Congratulations to Italy on their World Cup victory. The celebration was huge here in Boston, home to a large Italian-American population. Italy is also home to 50+ MIT undergraduate and graduate students.
Despite the American reputation of not being a soccer-friendly country, thousands of fans showed up at Boston's City Hall to watch the Final:
But probably the place to be was the North End, Boston's Little Italy. So many folks turned up to watch the match that Hanover Street, the North End's main drag, had to be closed to traffic. You can see the scene below (note the delicious Mike's Pastry at right):
About the Hanover Street celebrations, the Boston Globe wrote:
Boisterous chants and cheers replaced the North End's usual buzz yesterday when thousands of soccer fans streamed onto Hanover Street to cheer an Italian victory in World Cup soccer. It would be hard to imagine greater excitement in the streets of Palermo.
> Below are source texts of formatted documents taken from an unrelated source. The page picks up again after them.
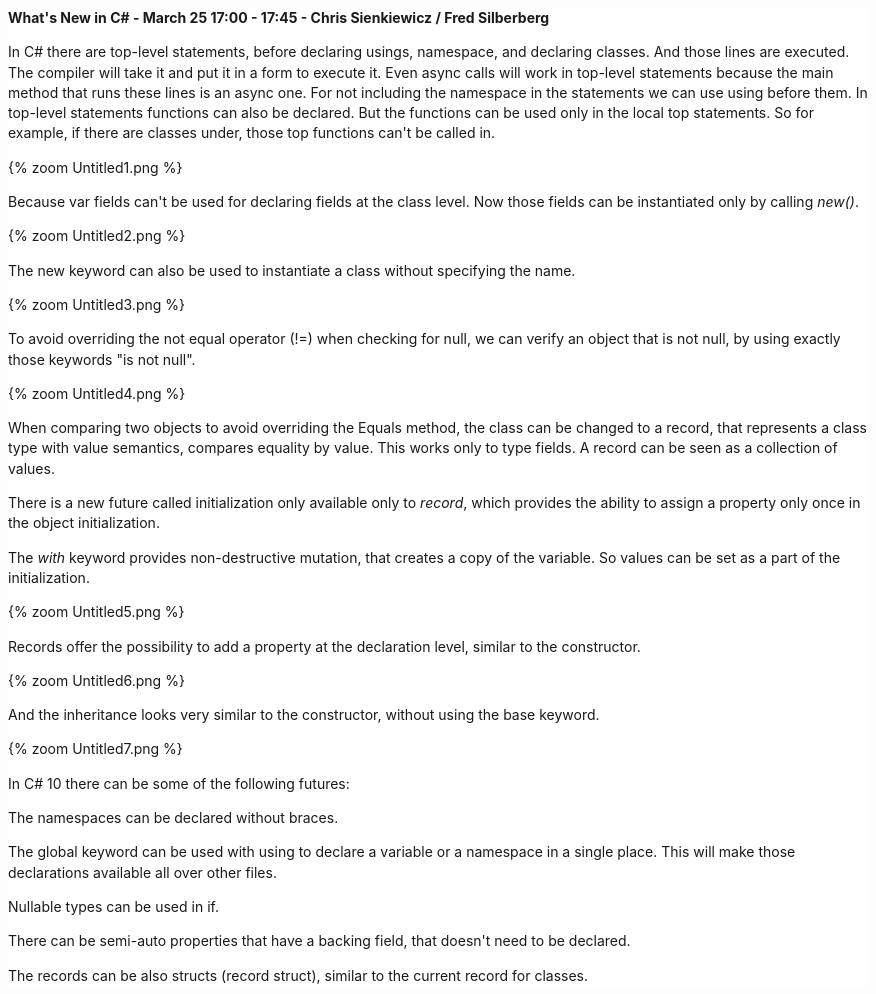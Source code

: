 **What's New in C# - March 25 17:00 - 17:45 - Chris Sienkiewicz  /  Fred Silberberg**

In C# there are top-level statements, before declaring usings, namespace, and declaring classes. And those lines are executed. The compiler will take it and put it in a form to execute it.
Even async calls will work in top-level statements because the main method that runs these lines is an async one.
For not including the namespace in the statements we can use using before them.
In top-level statements functions can also be declared. But the functions can be used only in the local top statements. So for example, if there are classes under, those top functions can't be called in. 

{% zoom Untitled1.png %}

Because var fields can't be used for declaring fields at the class level. Now those fields can be instantiated only by calling *new()*.

{% zoom Untitled2.png %}

The new keyword can also be used to instantiate a class without specifying the name.

{% zoom Untitled3.png %}

To avoid overriding the not equal operator (!=) when checking for null, we can verify an object that is not null, by using exactly those keywords "is not null".

{% zoom Untitled4.png %}

When comparing two objects to avoid overriding the Equals method, the class can be changed to a record, that represents a class type with value semantics, compares equality by value. This works only to type fields.
A record can be seen as a collection of values.

There is a new future called initialization only available only to *record*, which provides the ability to assign a property only once in the object initialization.

The *with* keyword provides non-destructive mutation, that creates a copy of the variable. So values can be set as a part of the initialization.

{% zoom Untitled5.png %}

Records offer the possibility to add a property at the declaration level, similar to the constructor.

{% zoom Untitled6.png %}

And the inheritance looks very similar to the constructor, without using the base keyword.

{% zoom Untitled7.png %}

In C# 10 there can be some of the following futures:

The namespaces can be declared without braces.

The global keyword can be used with using to declare a variable or a namespace in a single place. This will make those declarations available all over other files.

Nullable types can be used in if.

There can be semi-auto properties that have a backing field, that doesn't need to be declared.

The records can be also structs (record struct), similar to the current record for classes.
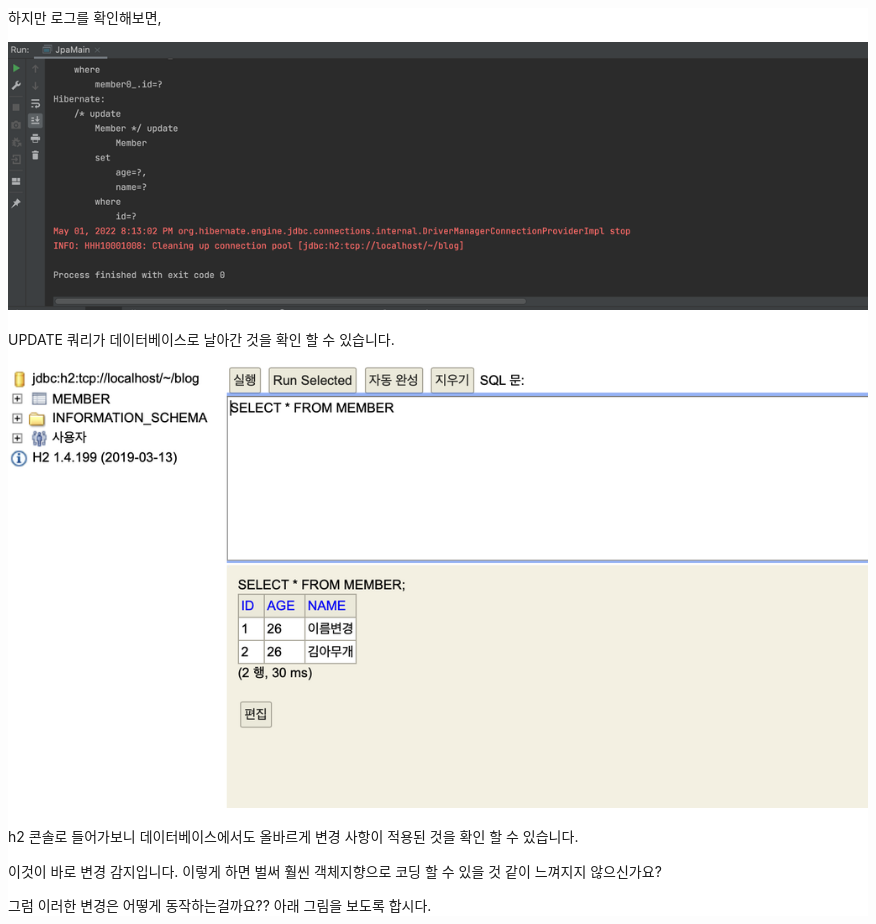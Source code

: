하지만 로그를 확인해보면, 

![image1](/assets/images/tech/Java/2022-05-01-[JPA]영속성컨텍스트(2)/image5.PNG)

UPDATE 쿼리가 데이터베이스로 날아간 것을 확인 할 수 있습니다. 

![image1](/assets/images/tech/Java/2022-05-01-[JPA]영속성컨텍스트(2)/image6.PNG)

h2 콘솔로 들어가보니 데이터베이스에서도 올바르게 변경 사항이 적용된 것을 확인 할 수 있습니다.

이것이 바로 변경 감지입니다. 이렇게 하면 벌써 훨씬 객체지향으로 코딩 할 수 있을 것 같이 느껴지지 않으신가요?

그럼 이러한 변경은 어떻게 동작하는걸까요?? 아래 그림을 보도록 합시다.
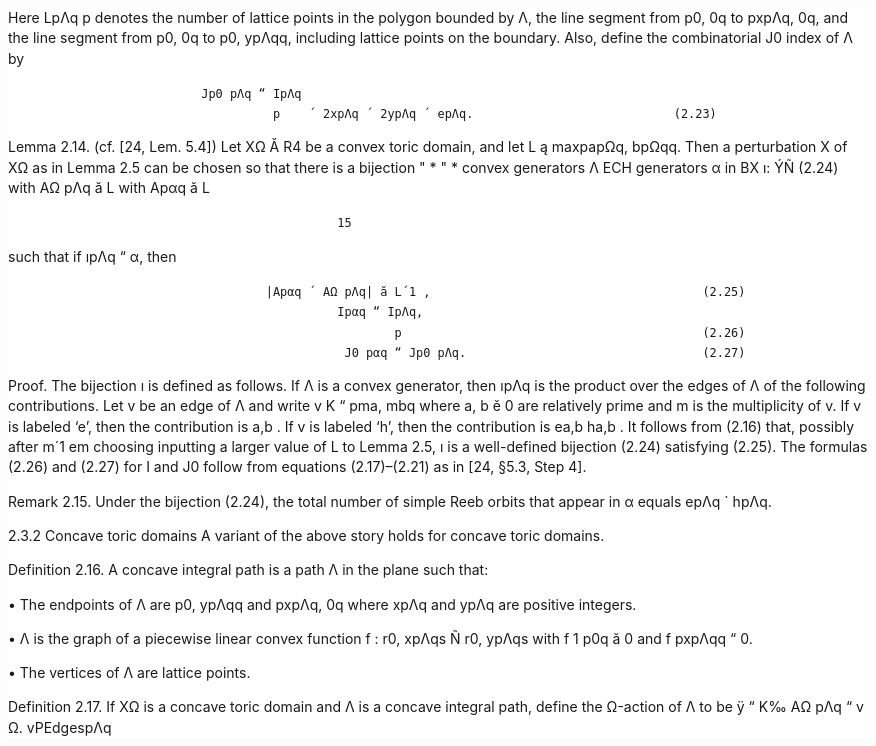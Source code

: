 Here LpΛq
      p     denotes the number of lattice points in the polygon bounded by Λ, the line segment
from p0, 0q to pxpΛq, 0q, and the line segment from p0, 0q to p0, ypΛqq, including lattice points on the
boundary. Also, define the combinatorial J0 index of Λ by

                               Jp0 pΛq “ IpΛq
                                         p    ´ 2xpΛq ´ 2ypΛq ´ epΛq.                            (2.23)

Lemma 2.14. (cf. [24, Lem. 5.4]) Let XΩ Ă R4 be a convex toric domain, and let L ą maxpapΩq, bpΩqq.
Then a perturbation X of XΩ as in Lemma 2.5 can be chosen so that there is a bijection
                    "                     *     "                             *
                      convex generators Λ          ECH generators α in BX
                 ı:                         ÝÑ                                           (2.24)
                        with AΩ pΛq ă L                 with Apαq ă L

                                                  15
such that if ıpΛq “ α, then

                                        |Apαq ´ AΩ pΛq| ă L´1 ,                                      (2.25)
                                                  Ipαq “ IpΛq,
                                                          p                                          (2.26)
                                                   J0 pαq “ Jp0 pΛq.                                 (2.27)

Proof. The bijection ı is defined as follows. If Λ is a convex generator, then ıpΛq is the product over
the edges of Λ of the following contributions. Let v be an edge of Λ and write v K “ pma, mbq where
a, b ě 0 are relatively prime and m is the multiplicity of v. If v is labeled ‘e’, then the contribution is
 a,b . If v is labeled ‘h’, then the contribution is ea,b ha,b . It follows from (2.16) that, possibly after
                                                      m´1
em
choosing inputting a larger value of L to Lemma 2.5, ı is a well-defined bijection (2.24) satisfying
(2.25). The formulas (2.26) and (2.27) for I and J0 follow from equations (2.17)–(2.21) as in [24,
§5.3, Step 4].

Remark 2.15. Under the bijection (2.24), the total number of simple Reeb orbits that appear in
α equals epΛq ` hpΛq.

2.3.2   Concave toric domains
A variant of the above story holds for concave toric domains.

Definition 2.16. A concave integral path is a path Λ in the plane such that:

   • The endpoints of Λ are p0, ypΛqq and pxpΛq, 0q where xpΛq and ypΛq are positive integers.

   • Λ is the graph of a piecewise linear convex function f : r0, xpΛqs Ñ r0, ypΛqs with f 1 p0q ă 0
     and f pxpΛqq “ 0.

   • The vertices of Λ are lattice points.

Definition 2.17. If XΩ is a concave toric domain and Λ is a concave integral path, define the
Ω-action of Λ to be                          ÿ     “ K‰
                                 AΩ pΛq “           v Ω.
                                                  vPEdgespΛq
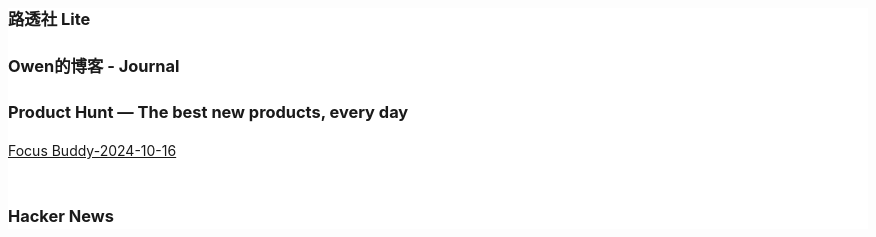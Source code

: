 



###  路透社 Lite







###  Owen的博客 - Journal







###  Product Hunt — The best new products, every day

<a target=_blank rel=nofollow href="https://www.producthunt.com/posts/focus-buddy" >Focus Buddy-2024-10-16</a><br/><br/>







###  Hacker News
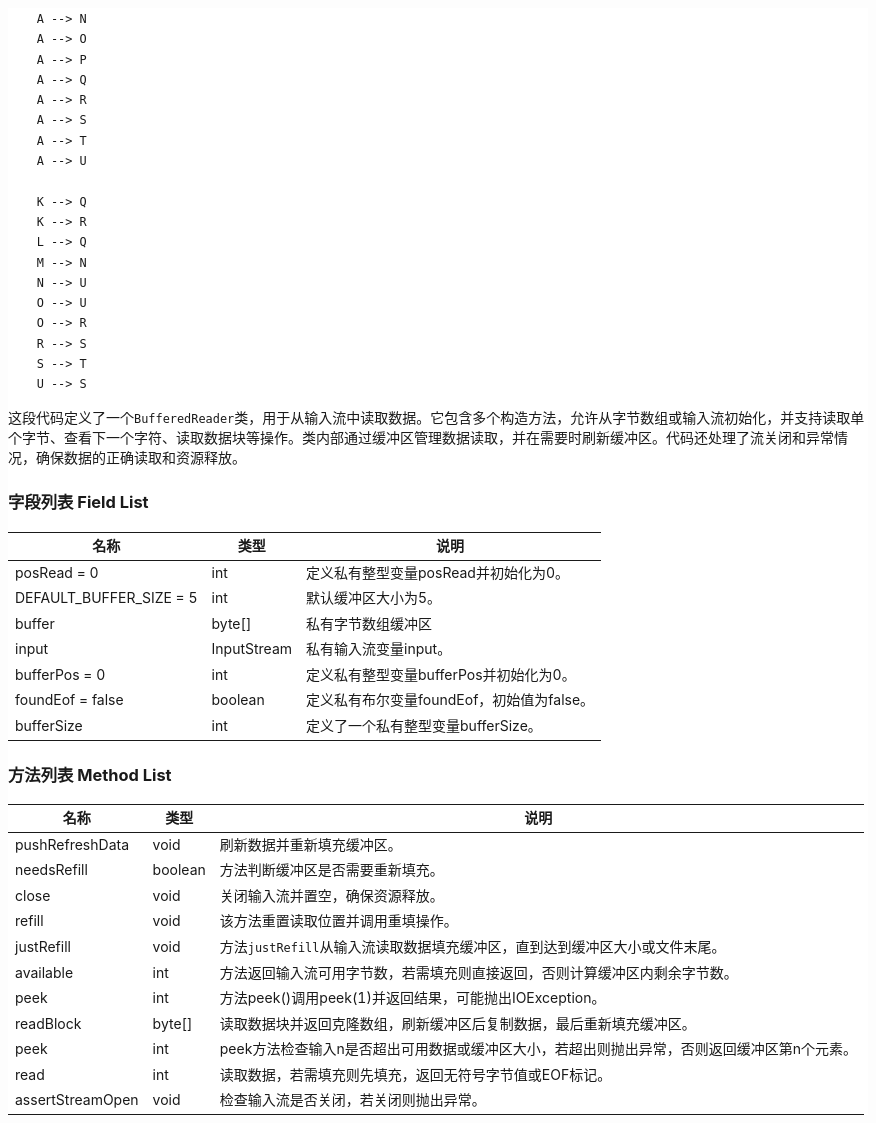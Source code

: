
 ```mermaid
    A --> N
    A --> O
    A --> P
    A --> Q
    A --> R
    A --> S
    A --> T
    A --> U

    K --> Q
    K --> R
    L --> Q
    M --> N
    N --> U
    O --> U
    O --> R
    R --> S
    S --> T
    U --> S
```

这段代码定义了一个`BufferedReader`类，用于从输入流中读取数据。它包含多个构造方法，允许从字节数组或输入流初始化，并支持读取单个字节、查看下一个字符、读取数据块等操作。类内部通过缓冲区管理数据读取，并在需要时刷新缓冲区。代码还处理了流关闭和异常情况，确保数据的正确读取和资源释放。

### 字段列表 Field List

| 名称  | 类型  | 说明 |
|-------|-------|------|
| posRead = 0 | int | 定义私有整型变量posRead并初始化为0。 |
| DEFAULT_BUFFER_SIZE = 5 | int | 默认缓冲区大小为5。 |
| buffer | byte[] | 私有字节数组缓冲区 |
| input | InputStream | 私有输入流变量input。 |
| bufferPos = 0 | int | 定义私有整型变量bufferPos并初始化为0。 |
| foundEof = false | boolean | 定义私有布尔变量foundEof，初始值为false。 |
| bufferSize | int | 定义了一个私有整型变量bufferSize。 |

### 方法列表 Method List

| 名称  | 类型  | 说明 |
|-------|-------|------|
| pushRefreshData | void | 刷新数据并重新填充缓冲区。 |
| needsRefill | boolean | 方法判断缓冲区是否需要重新填充。 |
| close | void | 关闭输入流并置空，确保资源释放。 |
| refill | void | 该方法重置读取位置并调用重填操作。 |
| justRefill | void | 方法`justRefill`从输入流读取数据填充缓冲区，直到达到缓冲区大小或文件末尾。 |
| available | int | 方法返回输入流可用字节数，若需填充则直接返回，否则计算缓冲区内剩余字节数。 |
| peek | int | 方法peek()调用peek(1)并返回结果，可能抛出IOException。 |
| readBlock | byte[] | 读取数据块并返回克隆数组，刷新缓冲区后复制数据，最后重新填充缓冲区。 |
| peek | int | peek方法检查输入n是否超出可用数据或缓冲区大小，若超出则抛出异常，否则返回缓冲区第n个元素。 |
| read | int | 读取数据，若需填充则先填充，返回无符号字节值或EOF标记。 |
| assertStreamOpen | void | 检查输入流是否关闭，若关闭则抛出异常。 |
For France, though, all they have to look forward to is a down market. According to this article, the French stock market is likely to underperform today:
..based on research at the Massachusetts Institute of Technology and elsewhere [...] on the first trading day after a country's team is eliminated from the World Cup, its national stock index on average lags about a half percentage point. That doesn't mean the market necessarily falls. It means the national index will perform 0.49 percent worse than it otherwise would, all other conditions being the same.
Is it really possible that big-time investors' disappointment over the outcome of a game would put them in such a bad mood that they would bid down stocks? Yes, according to Alex Edmans , an MIT graduate student and co author of the research.
"The thinking was that the big money managers are dispassionate, but here, we've shown even the important people are not computers," Edmans said. "Even though they're professional investors, and you might think their day job is to watch the fundamentals, they are human beings."
But what of the Italian stock market today?
The study did not find indexes rose after victories, perhaps because overconfident fans take victory for granted. "If you ask most supporters, they always think they're going to win the World Cup," Edmans said.




Comments (Closed after 30 days to reduce spam)
Posted by: Saad Zaheer on July 10, 2006
the importance is to enjoy the sport and feeling the happies
Just play and laugh
Posted by: Brian Yen on July 11, 2006
Posted by: JKim on July 11, 2006
Posted by: JKim on July 11, 2006
Posted by: Sam on July 13, 2006
But thanks for the pictures! I can almost imagine myself standing in the crowd and eating a cannoli...
Posted by: Melis on July 13, 2006
But thanks for the pictures! I can almost imagine myself standing in the crowd and eating a cannoli...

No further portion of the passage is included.